Records provided:
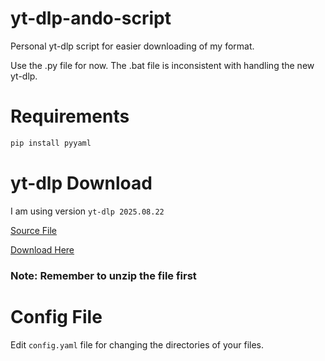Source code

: # yt-dlp-ando-script
Personal yt-dlp script for easier downloading of my format.

Use the .py file for now.
The .bat file is inconsistent with handling the new yt-dlp.


# Requirements
```sh
pip install pyyaml
```

# yt-dlp Download
I am using version `yt-dlp 2025.08.22`

[Source File](https://github.com/yt-dlp/yt-dlp/releases/tag/2025.08.22)

[Download Here](https://github.com/yt-dlp/yt-dlp/releases/download/2025.08.22/yt-dlp_win.zip)

### Note: Remember to unzip the file first


# Config File
Edit `config.yaml` file for changing the directories of your files.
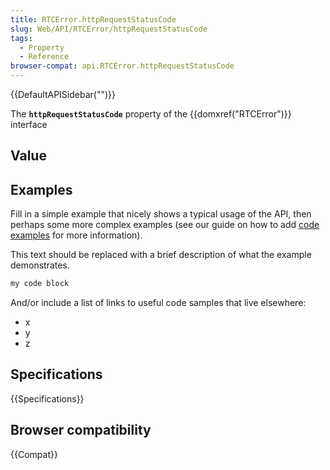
 ```yaml
---
title: RTCError.httpRequestStatusCode
slug: Web/API/RTCError/httpRequestStatusCode
tags:
  - Property
  - Reference
browser-compat: api.RTCError.httpRequestStatusCode
---
```

{{DefaultAPISidebar("")}}

The **`httpRequestStatusCode`** property of the {{domxref("RTCError")}} interface 

## Value



## Examples

Fill in a simple example that nicely shows a typical usage of the API, then perhaps some more complex examples (see our guide on how to add [code examples](/en-US/docs/MDN/Contribute/Structures/Code_examples) for more information).

This text should be replaced with a brief description of what the example demonstrates.

```js
my code block
```

And/or include a list of links to useful code samples that live elsewhere:

*   x
*   y
*   z

## Specifications

{{Specifications}}

## Browser compatibility

{{Compat}}


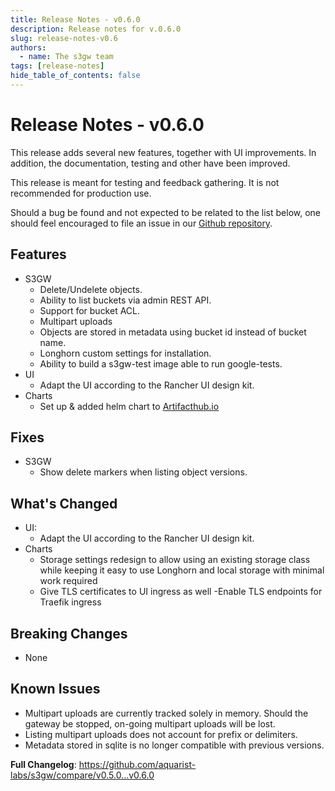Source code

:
 ```yaml
---
title: Release Notes - v0.6.0
description: Release notes for v.0.6.0
slug: release-notes-v0.6
authors:
  - name: The s3gw team
tags: [release-notes]
hide_table_of_contents: false
---
```



# Release Notes - v0.6.0

This release adds several new features, together with UI improvements. In
addition, the documentation, testing and other have been improved.


<!--truncate-->

This release is meant for testing and feedback gathering. It is not recommended
for production use.

Should a bug be found and not expected to be related to the list below, one
should feel encouraged to file an issue in our
[Github repository](https://github.com/aquarist-labs/s3gw/issues/new/choose).

## Features

- S3GW
  - Delete/Undelete objects.
  - Ability to list buckets via admin REST API.
  - Support for bucket ACL.
  - Multipart uploads
  - Objects are stored in metadata using bucket id instead of bucket name.
  - Longhorn custom settings for installation.
  - Ability to build a s3gw-test image able to run google-tests.
- UI
  - Adapt the UI according to the Rancher UI design kit.
- Charts
  - Set up & added helm  chart to [Artifacthub.io](https://artifacthub.io/packages/helm/s3gw/s3gw)

## Fixes

- S3GW
  - Show delete markers when listing object versions.

## What's Changed

- UI:
  - Adapt the UI according to the Rancher UI design kit.
- Charts
  - Storage settings redesign to allow using an existing storage class while
    keeping it easy to use Longhorn and local storage with minimal work required
  - Give TLS certificates to UI ingress as well -Enable TLS endpoints for
    Traefik ingress

## Breaking Changes

- None

## Known Issues

- Multipart uploads are currently tracked solely in memory. Should the gateway
  be stopped, on-going multipart uploads will be lost.
- Listing multipart uploads does not account for prefix or delimiters.
- Metadata stored in sqlite is no longer compatible with previous versions.

**Full Changelog**: https://github.com/aquarist-labs/s3gw/compare/v0.5.0...v0.6.0
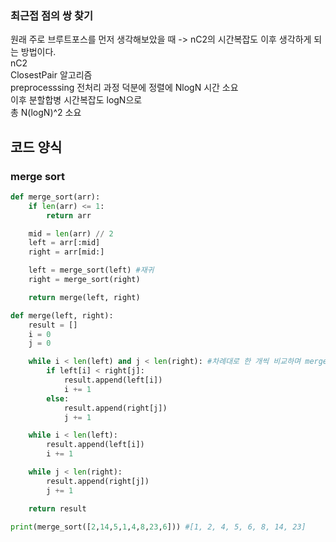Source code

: ### 최근접 점의 쌍 찾기 
원래 주로 브루트포스를 먼저 생각해보았을 때 -> nC2의 시간복잡도 이후 생각하게 되는 방법이다.   
nC2   
ClosestPair 알고리즘   
preprocesssing 전처리 과정 덕분에 정렬에 NlogN 시간 소요      
이후 분할합병 시간복잡도 logN으로     
총 N(logN)^2 소요     

## 코드 양식

### merge sort
```python
def merge_sort(arr):
    if len(arr) <= 1:
        return arr

    mid = len(arr) // 2
    left = arr[:mid]
    right = arr[mid:]

    left = merge_sort(left) #재귀
    right = merge_sort(right)

    return merge(left, right)

def merge(left, right):
    result = []
    i = 0
    j = 0

    while i < len(left) and j < len(right): #차례대로 한 개씩 비교하며 merge 시킨다.
        if left[i] < right[j]:
            result.append(left[i])
            i += 1
        else:
            result.append(right[j])
            j += 1

    while i < len(left):
        result.append(left[i])
        i += 1

    while j < len(right):
        result.append(right[j])
        j += 1

    return result

print(merge_sort([2,14,5,1,4,8,23,6])) #[1, 2, 4, 5, 6, 8, 14, 23]

```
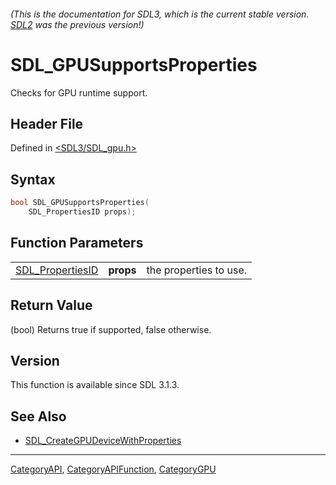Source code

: ###### (This is the documentation for SDL3, which is the current stable version. [SDL2](https://wiki.libsdl.org/SDL2/) was the previous version!)
# SDL_GPUSupportsProperties

Checks for GPU runtime support.

## Header File

Defined in [<SDL3/SDL_gpu.h>](https://github.com/libsdl-org/SDL/blob/main/include/SDL3/SDL_gpu.h)

## Syntax

```c
bool SDL_GPUSupportsProperties(
    SDL_PropertiesID props);
```

## Function Parameters

|                                      |           |                        |
| ------------------------------------ | --------- | ---------------------- |
| [SDL_PropertiesID](SDL_PropertiesID) | **props** | the properties to use. |

## Return Value

(bool) Returns true if supported, false otherwise.

## Version

This function is available since SDL 3.1.3.

## See Also

- [SDL_CreateGPUDeviceWithProperties](SDL_CreateGPUDeviceWithProperties)

----
[CategoryAPI](CategoryAPI), [CategoryAPIFunction](CategoryAPIFunction), [CategoryGPU](CategoryGPU)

What you should do: Whenever a line in the listing above includes the word "previous", return that line.

Response to the exercise:
- Metadata stored in sqlite is no longer compatible with previous versions.
: ###### (This is the documentation for SDL3, which is the current stable version. [SDL2](https://wiki.libsdl.org/SDL2/) was the previous version!)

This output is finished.